Records from a data collection:
- Opening Delimiter -

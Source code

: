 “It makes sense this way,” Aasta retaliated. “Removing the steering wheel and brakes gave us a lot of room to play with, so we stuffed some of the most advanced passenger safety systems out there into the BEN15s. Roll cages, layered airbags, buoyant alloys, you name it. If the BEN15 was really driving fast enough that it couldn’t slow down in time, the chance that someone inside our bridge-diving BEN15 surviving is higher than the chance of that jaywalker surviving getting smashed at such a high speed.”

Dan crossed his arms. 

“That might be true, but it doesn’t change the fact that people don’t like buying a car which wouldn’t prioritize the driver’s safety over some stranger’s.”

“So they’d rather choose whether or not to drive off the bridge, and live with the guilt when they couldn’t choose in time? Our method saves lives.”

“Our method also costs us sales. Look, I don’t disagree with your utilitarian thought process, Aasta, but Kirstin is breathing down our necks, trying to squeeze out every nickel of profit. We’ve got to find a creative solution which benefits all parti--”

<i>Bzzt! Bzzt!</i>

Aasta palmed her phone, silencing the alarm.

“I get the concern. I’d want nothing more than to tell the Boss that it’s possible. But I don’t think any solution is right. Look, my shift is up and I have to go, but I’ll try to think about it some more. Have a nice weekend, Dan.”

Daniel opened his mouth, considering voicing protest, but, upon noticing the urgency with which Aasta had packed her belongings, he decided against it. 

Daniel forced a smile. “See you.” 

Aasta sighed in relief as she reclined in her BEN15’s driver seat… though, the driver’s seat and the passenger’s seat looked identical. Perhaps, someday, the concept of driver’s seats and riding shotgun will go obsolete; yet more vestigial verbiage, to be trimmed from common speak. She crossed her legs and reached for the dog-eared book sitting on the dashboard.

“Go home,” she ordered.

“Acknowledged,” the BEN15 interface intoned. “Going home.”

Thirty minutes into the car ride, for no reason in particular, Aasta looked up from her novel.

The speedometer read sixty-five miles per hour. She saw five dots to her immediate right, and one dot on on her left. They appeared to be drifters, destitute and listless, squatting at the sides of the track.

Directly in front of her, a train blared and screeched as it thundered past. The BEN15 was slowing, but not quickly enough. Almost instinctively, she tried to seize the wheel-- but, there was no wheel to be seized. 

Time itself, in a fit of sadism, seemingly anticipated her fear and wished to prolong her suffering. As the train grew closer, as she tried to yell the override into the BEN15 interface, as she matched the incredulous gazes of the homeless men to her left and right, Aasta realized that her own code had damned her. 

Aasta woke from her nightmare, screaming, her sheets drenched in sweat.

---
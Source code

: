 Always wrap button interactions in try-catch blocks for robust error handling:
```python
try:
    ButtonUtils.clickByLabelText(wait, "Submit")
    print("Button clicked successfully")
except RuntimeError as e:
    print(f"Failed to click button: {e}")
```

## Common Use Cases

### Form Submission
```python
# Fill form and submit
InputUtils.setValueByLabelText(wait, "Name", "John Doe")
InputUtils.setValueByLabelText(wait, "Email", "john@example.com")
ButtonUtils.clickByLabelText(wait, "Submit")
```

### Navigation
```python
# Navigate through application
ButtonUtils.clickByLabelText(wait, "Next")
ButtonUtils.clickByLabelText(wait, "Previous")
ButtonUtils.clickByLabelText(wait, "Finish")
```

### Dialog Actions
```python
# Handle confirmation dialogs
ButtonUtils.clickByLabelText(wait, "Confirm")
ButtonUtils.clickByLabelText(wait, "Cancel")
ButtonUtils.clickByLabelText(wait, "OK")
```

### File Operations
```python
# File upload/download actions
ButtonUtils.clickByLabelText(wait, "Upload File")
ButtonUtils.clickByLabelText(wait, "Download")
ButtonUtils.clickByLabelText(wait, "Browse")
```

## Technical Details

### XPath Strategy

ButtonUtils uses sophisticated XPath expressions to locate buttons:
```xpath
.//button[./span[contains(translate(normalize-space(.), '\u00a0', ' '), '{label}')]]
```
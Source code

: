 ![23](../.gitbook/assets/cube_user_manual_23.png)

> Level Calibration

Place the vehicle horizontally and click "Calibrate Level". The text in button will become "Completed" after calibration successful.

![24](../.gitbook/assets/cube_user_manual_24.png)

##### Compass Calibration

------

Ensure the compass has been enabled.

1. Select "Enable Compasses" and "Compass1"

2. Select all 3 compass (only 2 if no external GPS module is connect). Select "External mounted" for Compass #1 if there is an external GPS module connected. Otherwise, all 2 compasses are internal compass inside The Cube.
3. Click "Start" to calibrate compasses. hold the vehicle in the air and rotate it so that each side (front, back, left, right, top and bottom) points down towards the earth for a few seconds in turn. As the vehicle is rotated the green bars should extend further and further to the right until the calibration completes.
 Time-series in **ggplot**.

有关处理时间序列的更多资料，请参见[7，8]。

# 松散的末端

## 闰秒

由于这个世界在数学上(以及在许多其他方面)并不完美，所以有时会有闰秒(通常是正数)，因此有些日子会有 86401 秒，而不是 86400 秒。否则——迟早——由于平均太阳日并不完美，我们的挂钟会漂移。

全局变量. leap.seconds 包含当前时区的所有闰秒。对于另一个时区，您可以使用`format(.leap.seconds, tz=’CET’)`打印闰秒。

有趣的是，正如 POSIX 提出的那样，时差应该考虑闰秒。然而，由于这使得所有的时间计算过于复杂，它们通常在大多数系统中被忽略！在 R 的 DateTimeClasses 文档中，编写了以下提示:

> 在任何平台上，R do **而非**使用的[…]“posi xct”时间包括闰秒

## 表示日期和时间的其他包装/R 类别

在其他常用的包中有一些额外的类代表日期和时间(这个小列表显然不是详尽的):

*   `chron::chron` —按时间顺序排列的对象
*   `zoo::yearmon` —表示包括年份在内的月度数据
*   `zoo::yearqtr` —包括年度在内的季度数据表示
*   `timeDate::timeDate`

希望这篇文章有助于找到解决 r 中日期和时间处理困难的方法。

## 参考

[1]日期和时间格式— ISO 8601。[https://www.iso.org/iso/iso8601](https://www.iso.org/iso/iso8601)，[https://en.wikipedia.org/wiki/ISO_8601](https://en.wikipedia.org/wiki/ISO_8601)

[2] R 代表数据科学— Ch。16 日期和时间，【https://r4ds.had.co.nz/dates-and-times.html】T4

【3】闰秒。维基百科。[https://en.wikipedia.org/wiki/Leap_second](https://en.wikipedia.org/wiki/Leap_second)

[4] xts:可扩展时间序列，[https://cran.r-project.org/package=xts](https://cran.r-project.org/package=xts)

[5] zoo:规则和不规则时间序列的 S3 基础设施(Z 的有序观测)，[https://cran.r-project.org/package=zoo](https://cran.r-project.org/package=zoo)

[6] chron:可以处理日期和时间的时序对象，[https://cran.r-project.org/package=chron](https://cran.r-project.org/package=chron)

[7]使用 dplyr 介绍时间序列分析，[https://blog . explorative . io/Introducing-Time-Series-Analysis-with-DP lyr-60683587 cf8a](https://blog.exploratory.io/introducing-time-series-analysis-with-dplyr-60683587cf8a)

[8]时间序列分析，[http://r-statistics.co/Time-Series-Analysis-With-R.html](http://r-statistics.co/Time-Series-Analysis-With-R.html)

- Closing Delimiter -

Of the entries above, transcribe exactly those lines that fall between the line containing "[2] R 代表数据科学—" and the line containing "[7]使用 dplyr 介绍时间序列分析，[https://blog", together with those two lines.

* [RESULT OF THE TASK]
[2] R 代表数据科学— Ch。16 日期和时间，【https://r4ds.had.co.nz/dates-and-times.html】T4

【3】闰秒。维基百科。[https://en.wikipedia.org/wiki/Leap_second](https://en.wikipedia.org/wiki/Leap_second)

[4] xts:可扩展时间序列，[https://cran.r-project.org/package=xts](https://cran.r-project.org/package=xts)

[5] zoo:规则和不规则时间序列的 S3 基础设施(Z 的有序观测)，[https://cran.r-project.org/package=zoo](https://cran.r-project.org/package=zoo)

[6] chron:可以处理日期和时间的时序对象，[https://cran.r-project.org/package=chron](https://cran.r-project.org/package=chron)

[7]使用 dplyr 介绍时间序列分析，[https://blog . explorative . io/Introducing-Time-Series-Analysis-with-DP lyr-60683587 cf8a](https://blog.exploratory.io/introducing-time-series-analysis-with-dplyr-60683587cf8a)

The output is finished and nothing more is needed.